As an unforeseen, if slightly amusing consequence of his having given Harry Chinappa carte blanche on the party, this was, perversely, a moment when Anand’s stock with his father-in-law had never been higher. This was made clear to him when he received a phone call from his mother-in-law: “Harry is very satisfied,” she said. “He is very happy with you, Anand. He was saying that the party arrangements are going to be first-class. You know how difficult he is to please. He still shouts at me, after all these years, if things are not just as he likes. Everything must be of the best!”

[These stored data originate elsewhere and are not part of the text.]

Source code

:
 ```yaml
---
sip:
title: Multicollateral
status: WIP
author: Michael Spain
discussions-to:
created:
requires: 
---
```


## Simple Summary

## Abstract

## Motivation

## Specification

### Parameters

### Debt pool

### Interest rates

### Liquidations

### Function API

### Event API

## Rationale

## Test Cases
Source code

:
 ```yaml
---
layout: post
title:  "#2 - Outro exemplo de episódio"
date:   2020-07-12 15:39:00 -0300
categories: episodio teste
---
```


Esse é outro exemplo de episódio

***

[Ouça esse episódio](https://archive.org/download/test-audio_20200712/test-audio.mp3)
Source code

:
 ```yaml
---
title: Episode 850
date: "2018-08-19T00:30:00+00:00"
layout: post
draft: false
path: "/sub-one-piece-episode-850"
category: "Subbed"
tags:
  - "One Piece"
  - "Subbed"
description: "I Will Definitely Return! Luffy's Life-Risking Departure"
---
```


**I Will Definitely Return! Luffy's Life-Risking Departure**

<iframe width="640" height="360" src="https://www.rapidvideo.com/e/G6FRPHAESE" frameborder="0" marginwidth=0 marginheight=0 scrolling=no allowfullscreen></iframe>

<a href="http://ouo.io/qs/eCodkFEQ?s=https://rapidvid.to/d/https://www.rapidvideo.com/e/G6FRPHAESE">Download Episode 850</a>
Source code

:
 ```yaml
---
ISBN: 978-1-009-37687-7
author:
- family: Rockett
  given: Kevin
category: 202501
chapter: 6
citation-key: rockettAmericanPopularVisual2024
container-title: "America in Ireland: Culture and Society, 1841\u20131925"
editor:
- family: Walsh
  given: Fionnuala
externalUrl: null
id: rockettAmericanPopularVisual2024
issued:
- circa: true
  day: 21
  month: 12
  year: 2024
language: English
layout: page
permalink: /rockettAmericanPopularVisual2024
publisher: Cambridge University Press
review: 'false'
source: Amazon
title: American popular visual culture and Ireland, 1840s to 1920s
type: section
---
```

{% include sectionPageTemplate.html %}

That Anand did know, having received the catering bills. He was shocked to note that Harry Chinappa had taken his acquiescence on the prawns to heart—proceeding to order lobster and a dozen other things that had Anand gaping. He wondered whether to call him and ask him to cancel some of the more exorbitant items on the list; imagined the conversation; and decided that, after all, it was just a stupid party catering matter, expensive but simply not worth the trouble. He would put his foot down next year. He wished he could share his father-in-law’s extravagance with Kavika. She would be very amused.

But that was not a privilege reserved for him. He overheard Vidya on her cellphone at a moment when she thought he was having a bath. “You know, Kavika,” she was saying, “I really wanted to keep it simple—but Anand, he likes these large parties and he is siding with my father on this. I know, I know, I’m absolutely dreading it …”

Later, she looked at him, hurt. “Why are you so angry with me?” she said. “What have I done to you?”